Saved data entries:
____________________
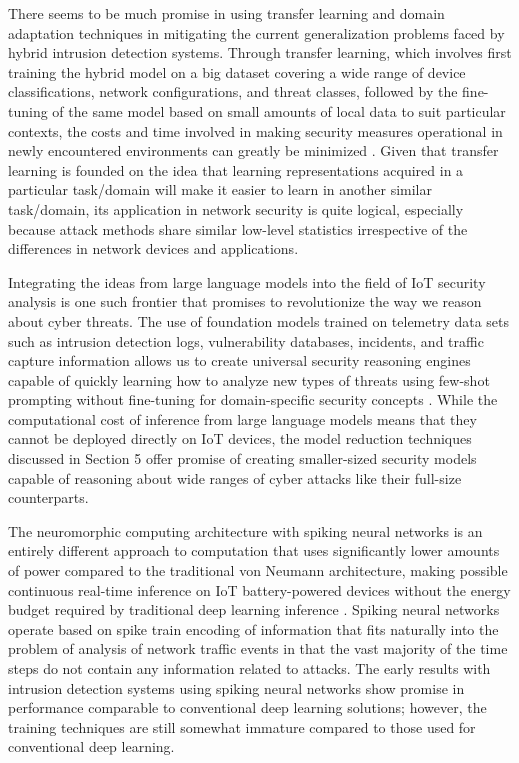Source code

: \documentclass[12pt]{article}
\begin{document}
There seems to be much promise in using transfer learning and domain adaptation techniques in mitigating the current generalization problems faced by hybrid intrusion detection systems. Through transfer learning, which involves first training the hybrid model on a big dataset covering a wide range of device classifications, network configurations, and threat classes, followed by the fine-tuning of the same model based on small amounts of local data to suit particular contexts, the costs and time involved in making security measures operational in newly encountered environments can greatly be minimized \cite{thamilarasu2019towards}. Given that transfer learning is founded on the idea that learning representations acquired in a particular task/domain will make it easier to learn in another similar task/domain, its application in network security is quite logical, especially because attack methods share similar low-level statistics irrespective of the differences in network devices and applications.

Integrating the ideas from large language models into the field of IoT security analysis is one such frontier that promises to revolutionize the way we reason about cyber threats. The use of foundation models trained on telemetry data sets such as intrusion detection logs, vulnerability databases, incidents, and traffic capture information allows us to create universal security reasoning engines capable of quickly learning how to analyze new types of threats using few-shot prompting without fine-tuning for domain-specific security concepts \cite{lyu2021towards}. While the computational cost of inference from large language models means that they cannot be deployed directly on IoT devices, the model reduction techniques discussed in Section 5 offer promise of creating smaller-sized security models capable of reasoning about wide ranges of cyber attacks like their full-size counterparts.

The neuromorphic computing architecture with spiking neural networks is an entirely different approach to computation that uses significantly lower amounts of power compared to the traditional von Neumann architecture, making possible continuous real-time inference on IoT battery-powered devices without the energy budget required by traditional deep learning inference \cite{xiao2019iot}. Spiking neural networks operate based on spike train encoding of information that fits naturally into the problem of analysis of network traffic events in that the vast majority of the time steps do not contain any information related to attacks. The early results with intrusion detection systems using spiking neural networks show promise in performance comparable to conventional deep learning solutions; however, the training techniques are still somewhat immature compared to those used for conventional deep learning.
\end{document}
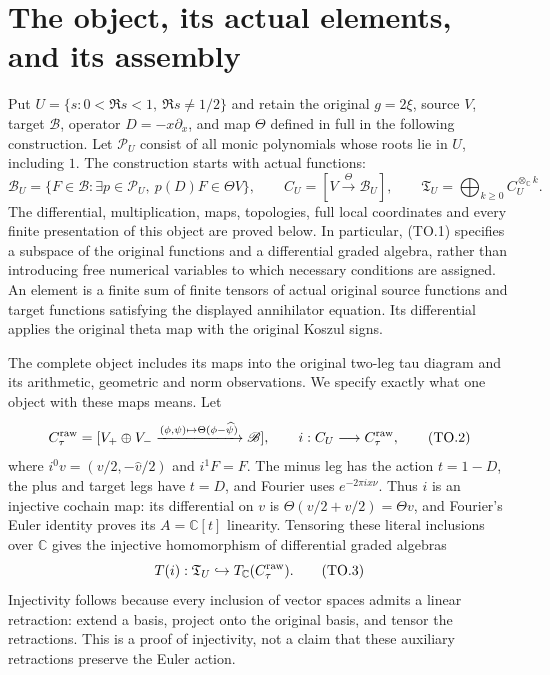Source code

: \section{The object, its actual elements, and its assembly}

Put $U=\{s:0<\Re s<1,\ \Re s\ne1/2\}$ and retain the original
$g=2\xi$, source $V$, target $\mathscr B$, operator $D=-x\partial_x$,
and map $\Theta$ defined in full in the following construction.
Let $\mathcal P_U$ consist of all monic polynomials whose roots lie in
$U$, including $1$.  The construction starts with actual functions:
\[
 \mathscr B_U=\{F\in\mathscr B:\exists p\in\mathcal P_U,\
                              p(D)F\in\Theta V\},\qquad
 C_U=[V\xrightarrow\Theta\mathscr B_U],\qquad
 \mathfrak T_U=\bigoplus_{k\ge0}C_U^{\otimes_{\mathbb C}k}.
 \tag{TO.1}
\]
The differential, multiplication, maps, topologies, full local
coordinates and every finite presentation of this object are proved
below.  In particular, (TO.1) specifies a subspace of the original
functions and a differential graded algebra, rather than introducing
free numerical variables to which necessary conditions are assigned.
An element is a finite sum of finite tensors of actual original
source functions and target functions satisfying the displayed
annihilator equation.  Its differential applies the original theta
map with the original Koszul signs.

The complete object includes its maps into the original two-leg
tau diagram and its arithmetic, geometric and norm observations.
We specify exactly what one object with these maps means.  Let
\[
 C_\tau^{\rm raw}
 =[V_+\oplus V_-\xrightarrow{(\phi,\psi)\mapsto
                    \Theta(\phi-\widehat\psi)}\mathscr B],
 \qquad
 i:C_U\longrightarrow C_\tau^{\rm raw},
 \tag{TO.2}
\]
where $i^0v=(v/2,-\widehat v/2)$ and $i^1F=F$.  The minus leg has
the action $t=1-D$, the plus and target legs have $t=D$, and Fourier
uses $e^{-2\pi ix\nu}$.  Thus $i$ is an injective cochain map:
its differential on $v$ is $\Theta(v/2+v/2)=\Theta v$, and Fourier's
Euler identity proves its $A=\mathbb C[t]$ linearity.  Tensoring
these literal inclusions over $\mathbb C$ gives the injective
homomorphism of differential graded algebras
\[
 T(i):\mathfrak T_U\hookrightarrow
       T_{\mathbb C}(C_\tau^{\rm raw}).                       \tag{TO.3}
\]
Injectivity follows because every inclusion of vector spaces admits
a linear retraction: extend a basis, project onto the original basis,
and tensor the retractions.  This is a proof of injectivity, not a
claim that these auxiliary retractions preserve the Euler action.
____________________
WHAT YOU ARE ASKED TO DO
Please set down every record exactly as it appears, leaving out the pictures.

THE COMPLETED TASK
Source code

: \documentclass[12pt]{article}
\begin{document}
There seems to be much promise in using transfer learning and domain adaptation techniques in mitigating the current generalization problems faced by hybrid intrusion detection systems. Through transfer learning, which involves first training the hybrid model on a big dataset covering a wide range of device classifications, network configurations, and threat classes, followed by the fine-tuning of the same model based on small amounts of local data to suit particular contexts, the costs and time involved in making security measures operational in newly encountered environments can greatly be minimized \cite{thamilarasu2019towards}. Given that transfer learning is founded on the idea that learning representations acquired in a particular task/domain will make it easier to learn in another similar task/domain, its application in network security is quite logical, especially because attack methods share similar low-level statistics irrespective of the differences in network devices and applications.

Integrating the ideas from large language models into the field of IoT security analysis is one such frontier that promises to revolutionize the way we reason about cyber threats. The use of foundation models trained on telemetry data sets such as intrusion detection logs, vulnerability databases, incidents, and traffic capture information allows us to create universal security reasoning engines capable of quickly learning how to analyze new types of threats using few-shot prompting without fine-tuning for domain-specific security concepts \cite{lyu2021towards}. While the computational cost of inference from large language models means that they cannot be deployed directly on IoT devices, the model reduction techniques discussed in Section 5 offer promise of creating smaller-sized security models capable of reasoning about wide ranges of cyber attacks like their full-size counterparts.

The neuromorphic computing architecture with spiking neural networks is an entirely different approach to computation that uses significantly lower amounts of power compared to the traditional von Neumann architecture, making possible continuous real-time inference on IoT battery-powered devices without the energy budget required by traditional deep learning inference \cite{xiao2019iot}. Spiking neural networks operate based on spike train encoding of information that fits naturally into the problem of analysis of network traffic events in that the vast majority of the time steps do not contain any information related to attacks. The early results with intrusion detection systems using spiking neural networks show promise in performance comparable to conventional deep learning solutions; however, the training techniques are still somewhat immature compared to those used for conventional deep learning.
\end{document}
Source code

: \section{The object, its actual elements, and its assembly}

Put $U=\{s:0<\Re s<1,\ \Re s\ne1/2\}$ and retain the original
$g=2\xi$, source $V$, target $\mathscr B$, operator $D=-x\partial_x$,
and map $\Theta$ defined in full in the following construction.
Let $\mathcal P_U$ consist of all monic polynomials whose roots lie in
$U$, including $1$.  The construction starts with actual functions:
\[
 \mathscr B_U=\{F\in\mathscr B:\exists p\in\mathcal P_U,\
                              p(D)F\in\Theta V\},\qquad
 C_U=[V\xrightarrow\Theta\mathscr B_U],\qquad
 \mathfrak T_U=\bigoplus_{k\ge0}C_U^{\otimes_{\mathbb C}k}.
 \tag{TO.1}
\]
The differential, multiplication, maps, topologies, full local
coordinates and every finite presentation of this object are proved
below.  In particular, (TO.1) specifies a subspace of the original
functions and a differential graded algebra, rather than introducing
free numerical variables to which necessary conditions are assigned.
An element is a finite sum of finite tensors of actual original
source functions and target functions satisfying the displayed
annihilator equation.  Its differential applies the original theta
map with the original Koszul signs.

The complete object includes its maps into the original two-leg
tau diagram and its arithmetic, geometric and norm observations.
We specify exactly what one object with these maps means.  Let
\[
 C_\tau^{\rm raw}
 =[V_+\oplus V_-\xrightarrow{(\phi,\psi)\mapsto
                    \Theta(\phi-\widehat\psi)}\mathscr B],
 \qquad
 i:C_U\longrightarrow C_\tau^{\rm raw},
 \tag{TO.2}
\]
where $i^0v=(v/2,-\widehat v/2)$ and $i^1F=F$.  The minus leg has
the action $t=1-D$, the plus and target legs have $t=D$, and Fourier
uses $e^{-2\pi ix\nu}$.  Thus $i$ is an injective cochain map:
its differential on $v$ is $\Theta(v/2+v/2)=\Theta v$, and Fourier's
Euler identity proves its $A=\mathbb C[t]$ linearity.  Tensoring
these literal inclusions over $\mathbb C$ gives the injective
homomorphism of differential graded algebras
\[
 T(i):\mathfrak T_U\hookrightarrow
       T_{\mathbb C}(C_\tau^{\rm raw}).                       \tag{TO.3}
\]
Injectivity follows because every inclusion of vector spaces admits
a linear retraction: extend a basis, project onto the original basis,
and tensor the retractions.  This is a proof of injectivity, not a
claim that these auxiliary retractions preserve the Euler action.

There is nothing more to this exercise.